The situation is complicated and I am curious to see what developments take place in the next few years. Greater autonomy given not just to the huge regions of WFM, but to individual stores would help, but you also have to have local, knowledgeable and committed employees to restore a flexible Backdoor Policy.
I prefer my oranges to come from Sicily, Israel, South Africa, Florida or California. The fava beans that come from afar tend to be in better shape than the local organic ones, though I just don't remember any quite as gorgeous and healthy (vs. healthful) as those offered in other countries where they're not a novelty. I'd buy cardoons at the supermarket flown in from California for sure.
In general, I find that the quality of many vegetables does not suffer from long transport, though for the life of me I can't understand why the strangely bulbous bell peppers from Holland are in the store, selling anywhere between $5 to $7 a pound when there are bright red peppers at the farmers market. I just prefer to support small farms in the area. I also find a tender head of lettuce picked less than 24 hours superior to shipped ones that get water-logged under regularly timed streams of "mist".
Green beans and eggplant are two plants we treat as vegetables that are really far superior at the market.

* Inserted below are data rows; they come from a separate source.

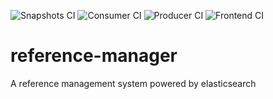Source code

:![Snapshots CI](https://github.com/chris220688/reference-manager/workflows/Snapshots%20CI/badge.svg?branch=master)
![Consumer CI](https://github.com/chris220688/reference-manager/workflows/Consumer%20CI/badge.svg?branch=master)
![Producer CI](https://github.com/chris220688/reference-manager/workflows/Producer%20CI/badge.svg?branch=master)
![Frontend CI](https://github.com/chris220688/reference-manager/workflows/Frontend%20CI/badge.svg?branch=master)

# reference-manager
A reference management system powered by elasticsearch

Okra, too.
However, it's really fruit that suffers from being picked unripe, treated, shipped long distances, etc. In this case, it's not just a matter of local vs. shipped. It's a matter of eating seasonal fruit. I don't understand why a place like WFM encourages its customers to buy huge, expensive organic tomatoes in February and March along with plums, peaches and the one kind of strawberry that large farms produce with swollen, hollow, white cottony centers.

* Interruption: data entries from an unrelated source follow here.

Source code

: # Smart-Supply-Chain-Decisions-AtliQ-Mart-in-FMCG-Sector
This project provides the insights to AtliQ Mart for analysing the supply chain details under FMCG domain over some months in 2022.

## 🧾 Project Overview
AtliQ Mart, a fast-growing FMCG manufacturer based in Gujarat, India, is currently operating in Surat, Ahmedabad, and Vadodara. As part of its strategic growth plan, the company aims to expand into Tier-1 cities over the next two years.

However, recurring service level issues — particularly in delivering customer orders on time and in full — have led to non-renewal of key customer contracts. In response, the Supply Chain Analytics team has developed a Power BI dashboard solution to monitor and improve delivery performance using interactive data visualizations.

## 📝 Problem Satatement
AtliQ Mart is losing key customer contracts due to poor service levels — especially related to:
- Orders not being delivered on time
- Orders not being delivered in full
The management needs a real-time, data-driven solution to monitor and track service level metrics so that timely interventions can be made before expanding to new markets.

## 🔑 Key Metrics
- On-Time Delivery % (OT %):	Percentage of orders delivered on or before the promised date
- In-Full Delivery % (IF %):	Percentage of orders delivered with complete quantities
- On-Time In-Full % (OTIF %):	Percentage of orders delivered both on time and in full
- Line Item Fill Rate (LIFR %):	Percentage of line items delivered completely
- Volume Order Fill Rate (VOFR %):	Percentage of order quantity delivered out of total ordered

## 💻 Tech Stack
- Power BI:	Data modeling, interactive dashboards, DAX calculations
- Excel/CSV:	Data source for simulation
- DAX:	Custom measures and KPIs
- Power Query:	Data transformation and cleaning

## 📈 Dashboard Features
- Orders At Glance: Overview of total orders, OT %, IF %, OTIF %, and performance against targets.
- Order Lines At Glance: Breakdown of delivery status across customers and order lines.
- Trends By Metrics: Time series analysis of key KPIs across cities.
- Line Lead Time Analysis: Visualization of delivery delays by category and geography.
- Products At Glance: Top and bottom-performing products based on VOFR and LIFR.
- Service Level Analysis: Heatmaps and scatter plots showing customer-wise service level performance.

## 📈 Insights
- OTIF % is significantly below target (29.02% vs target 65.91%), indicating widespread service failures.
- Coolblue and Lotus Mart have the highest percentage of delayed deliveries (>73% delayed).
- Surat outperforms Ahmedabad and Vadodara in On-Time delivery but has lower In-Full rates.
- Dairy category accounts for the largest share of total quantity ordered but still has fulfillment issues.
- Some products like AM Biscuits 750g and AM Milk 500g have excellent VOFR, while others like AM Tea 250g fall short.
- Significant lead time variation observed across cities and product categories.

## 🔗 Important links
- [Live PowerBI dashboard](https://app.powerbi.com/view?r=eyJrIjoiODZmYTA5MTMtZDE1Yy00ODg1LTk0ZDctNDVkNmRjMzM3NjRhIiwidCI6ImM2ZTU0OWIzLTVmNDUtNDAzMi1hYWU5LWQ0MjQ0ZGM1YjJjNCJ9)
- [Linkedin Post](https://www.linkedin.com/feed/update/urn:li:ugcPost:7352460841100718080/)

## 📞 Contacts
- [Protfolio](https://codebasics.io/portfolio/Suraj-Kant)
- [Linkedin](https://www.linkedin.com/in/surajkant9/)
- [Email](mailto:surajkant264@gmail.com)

If the company continues to maintain that principles govern the food it offers to shoppers, then seasonality ought to be stressed.
I also prefer my food whole: unpeeled carrots in the size that they were when they came out of the earth. Unbagged heads of escarole. Whole chickens less expensive than cut-up pieces as they used to be back in the day. Fish cut into fillets or steaks, but unmarinated and unstuffed. Don't let trend towards satisfying the non-cook compromise the options provided to shoppers who like to prep what they subject to heat.